The excitement in their answers stands in stark contrast to the typically stoic attitudes most developers unavoidably adopt as they wait for the results that will not only be the final judgment of the work they toiled on for years, but results that could define their future career potential and even the future of the company as a whole.
The gaming industry is moving in what some have described as a “Hollywood” model, meaning that games are either being developed as big budget blockbusters or as indie titles created by smaller teams, with very little in between. Tomb Raider definitely belongs in the “big budget” category, with all the potential and pitfalls associated with that. If it succeeds, it will revitalize both the Tomb Raider brand as well as Crystal Dynamic; if it fails, the developer may join the growing ranks of studios that have closed recently. The stakes are high, both professionally and personally.
“Every time you release a game, it’s a very personal thing,” Gallagher said, “I think every developer, myself included, puts so much into it. Whether a game goes right or wrong, it’s the same. You work tremendously hard because you are very passionate about what you do.”
The Tomb Raider brand has remained viable over the years, but it has lost a lot of its luster since the early days when a geometrically precise Lara Croft became the nearest thing to a sex icon in gaming. Originally developed by Core Design, the Tomb Raider titles that found so much success originally on the PS One were huge sellers. The original Tomb Raider, released in 1996, sold over 7 million copies, and the next four games sold at least 5 million units each. But by 2000, with five games on the market, the adventures of Lara Croft began to lose their appeal. Part of this was due to increased competition, but much of it had to do with the oversaturation of the brand.
The series continued to stick to the same mold. Each new game felt like a continuation of the last rather than an evolution of the series. In 2003, the sixth game in the series, Tomb Raider: The Angel of Darkness, was released to poor reviews and lower than expected sales. The failure of this game led publisher Eidos to move the development of the series from Core to Crystal Dynamics.

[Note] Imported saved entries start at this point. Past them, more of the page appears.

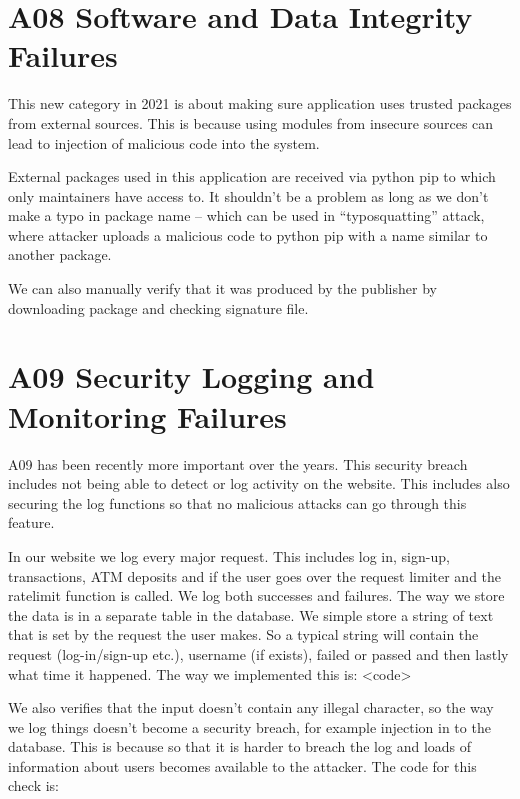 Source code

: \section{A08 Software and Data Integrity Failures}

This new category in 2021 is about making sure application uses trusted packages from external sources. This is because using modules from insecure sources can lead to injection of malicious code into the system.

External packages used in this application are received via python pip to which only maintainers have access to. It shouldn’t be a problem as long as we don’t make a typo in package name – which can be used in “typosquatting” attack, where attacker uploads a malicious code to python pip with a name similar to another package.

We can also manually verify that it was produced by the publisher by downloading package and checking signature file.

\section{A09 Security Logging and Monitoring Failures}

A09 has been recently more important over the years. This security breach includes not being able to detect or log activity on the website. This includes also securing the log functions so that no malicious attacks can go through this feature. 

In our website we log every major request. This includes log in, sign-up, transactions, ATM deposits and if the user goes over the request limiter and the ratelimit function is called. We log both successes and failures. The way we store the data is in a separate table in the database. We simple store a string of text that is set by the request the user makes. So a typical string will contain the request (log-in/sign-up etc.), username (if exists), failed or passed and then lastly what time it happened. The way we implemented this is: <code>

We also verifies that the input doesn’t contain any illegal character, so the way we log things doesn’t become a security breach, for example injection in to the database. This is because so that it is harder to breach the log and loads of information about users becomes available to the attacker. The code for this check is:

Three years later, Crystal Dynamics released its first title in the series, Tomb Raider: Legend. The game was well received critically and financially, and it also attempted to expand on the character of Lara by introducing her mother’s history. Other Tomb Raider games had tried to flesh out the character a bit, but none ever really tried to make Lara relatable.
Crystal Dynamics would go on to issue an anniversary remake of the original game to a lukewarm reception, before releasing its last title, Tomb Raider: Underworld, in 2008, to only decent reviews and average sales. (A downloadable game, Lara Croft and the Guardian of Light was released in 2010, but it is considered part of a separate franchise, according to Crystal Dynamic). The series was in need of a serious change if it had any hopes of reigniting the passions of former fans.
“After we finished Underworld,” Gallagher said, “we knew that [the next Tomb Raider game] was going to be something that was different. We sort of knew that conceptually, but we didn’t know what it was.”
Something different was definitely required. The day of Lara Croft simply jumping from place to place are long gone. Other franchise have exhausted the Tomb Raider-style, forcing the developers to rethink the way the games played, while still making it feel like Tomb Raider.
“We wanted to take the character in a direction that was more human, more relatable, that we could actually get to know who Lara was.”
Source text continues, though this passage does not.